B Cell Access to the Subarachnoid Space Is Necessary for B Cell Antigen Presentation to Support Passive EAE.

Based on the observation that EAE was ameliorated and B cell clusters were absent in anti-CXCR2–treated mice, we hypothesized that entry into the CNS compartment was required for B cell antigen presentation to induce neuroinflammation. To test this, CD19-B^MHCIIxIgH^MOG and Tam-B^APC mice were crossed to mice in which the gene encoding the α4 integrin of the VLA-4 molecule is flanked by LoxP (f/f) sites (VLA-4^f/f mice). Protein expression changes were verified in peripheral blood B cells from Tam-B^APC mice prior to Tam treatment and 72 h post Tam treatment (Fig. 7C). WT and Cre⁻VLA-4^f/f mice with WT VLA-4 expression levels were both susceptible to EAE (SI Appendix, Table S1) with a similar day of onset and disease severity (Fig. 7 D, Top). CD19-B^MHCIIxIgH^MOG mice and CD19-B^MHCIIxIgH^MOGxVLA-4^f/+ mice were susceptible to EAE, but CD19-B^MHCIIxIgH^MOGxVLA-4^f/f mice were completely protected (Fig. 7 D, Center).
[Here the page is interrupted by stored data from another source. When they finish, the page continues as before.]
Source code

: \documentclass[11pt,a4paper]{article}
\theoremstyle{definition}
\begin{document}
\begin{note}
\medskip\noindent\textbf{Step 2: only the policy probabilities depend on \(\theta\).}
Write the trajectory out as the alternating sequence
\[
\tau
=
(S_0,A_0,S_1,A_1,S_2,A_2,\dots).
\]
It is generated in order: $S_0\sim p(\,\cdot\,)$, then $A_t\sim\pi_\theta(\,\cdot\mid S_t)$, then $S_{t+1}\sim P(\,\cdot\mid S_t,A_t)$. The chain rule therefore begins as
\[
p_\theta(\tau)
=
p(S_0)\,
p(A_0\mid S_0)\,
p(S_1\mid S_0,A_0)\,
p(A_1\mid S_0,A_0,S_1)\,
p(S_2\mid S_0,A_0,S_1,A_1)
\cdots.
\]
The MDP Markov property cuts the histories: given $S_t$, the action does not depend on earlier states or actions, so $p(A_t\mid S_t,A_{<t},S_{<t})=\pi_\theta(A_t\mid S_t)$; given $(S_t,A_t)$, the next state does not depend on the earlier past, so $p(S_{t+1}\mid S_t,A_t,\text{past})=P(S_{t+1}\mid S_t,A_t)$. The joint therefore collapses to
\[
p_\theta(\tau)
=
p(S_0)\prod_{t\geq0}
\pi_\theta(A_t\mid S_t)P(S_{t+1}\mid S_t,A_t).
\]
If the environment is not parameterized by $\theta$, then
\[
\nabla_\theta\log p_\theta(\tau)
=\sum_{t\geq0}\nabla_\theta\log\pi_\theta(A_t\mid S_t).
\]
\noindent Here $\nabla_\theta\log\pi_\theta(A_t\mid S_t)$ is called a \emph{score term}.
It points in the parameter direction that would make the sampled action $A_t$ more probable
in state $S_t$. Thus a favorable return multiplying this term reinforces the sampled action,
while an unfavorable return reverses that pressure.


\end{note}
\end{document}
We repeated the passive EAE experiment with Tam-B^APC, Tam-B^APCxVLA-4^f/+, and Tam-B^APCxVLA-4^f/f mice and treated them with Tam at 3 wk postencephalitogenic CD4 T cell transfer. As expected, mice with WT and heterozygous expression of VLA-4 in B cells were susceptible to EAE with similar severity and day of onset, while mice devoid of B cell VLA-4 expression were completely protected (Fig. 7 D, Bottom). Examination of spinal cords by immunofluorescence confirmed that Tam-B^APC mice and Tam-B^APCxVLA-4^f/+ mice with EAE both developed substantial clusters of B cells in the spinal cord meninges, while the deletion of B cell VLA-4 expression prevented B cells from entering the subarachnoid space by extravasation through VCAM-1+ blood vessels (SI Appendix, Fig. S4). These results demonstrate the requirement for B cell VLA-4 expression for access to the CNS compartment and antigen presentation function during EAE.

Discussion

While cognate interactions between B cells and CD4 T cells are known to be important for autoantibody formation in MS, the nature and location of these pathogenic interactions in EAE are unclear. Similarly, the genesis of ELT within the meninges of patients with progressive MS is thought to be clinically relevant, but the mechanisms leading to the formation of these structures remain unknown. We sought to determine the sequence of proinflammatory events that fosters the formation of antigen-specific B and T cell interactions within the CNS intrinsic to the clinicopathologic features of MS. We have found that the subarachnoid space of the spinal cord meninges serves as a niche for B cell cluster formation during EAE. This is corroborated by other reports of ELT in EAE, including Dang et al. (26), who found nonclassically activated B cells in the spinal cord meninges of TCR^MOGxIgH^MOG mice with spontaneous EAE. In our model, we found a high frequency of MHCII+ B cells that frequently exhibited surface markers such as IgM+ IgD− B cells (27) and naive follicular B cells. The low frequency of CD138+ plasma cells or plasmablasts and few GL7+ GC B cells we observed in the spinal cord meninges can be accounted for by the early time points used in this study. One caveat to these results is that CD138 staining can be challenging based on the lack of stability of this surface marker during processing for flow cytometry, leading to a potential underestimation of the number of plasma cells/plasmablasts. Also, it is important to note that the encephalitogenic donor CD4 T cell lines used to induce passive EAE in our model are very strongly Th1-skewed and thus distinct from models exhibiting ELT in B6 or SJL (Swiss Jim Lambert) mice involving IL-17–skewed CD4 T cells (12, 18). This is relevant, given that prior work has shown that Th17 cells are capable of trafficking to the CNS during EAE without expression of VLA-4 (28). Additionally, donor T cells driving disease in our model may not be capable of functioning as efficient T follicular helper cells to sustain GC reactions. These explanations are not mutually exclusive and deserve further exploration to elucidate the critical mechanisms involved in transitions from immature to established ELT structures in EAE.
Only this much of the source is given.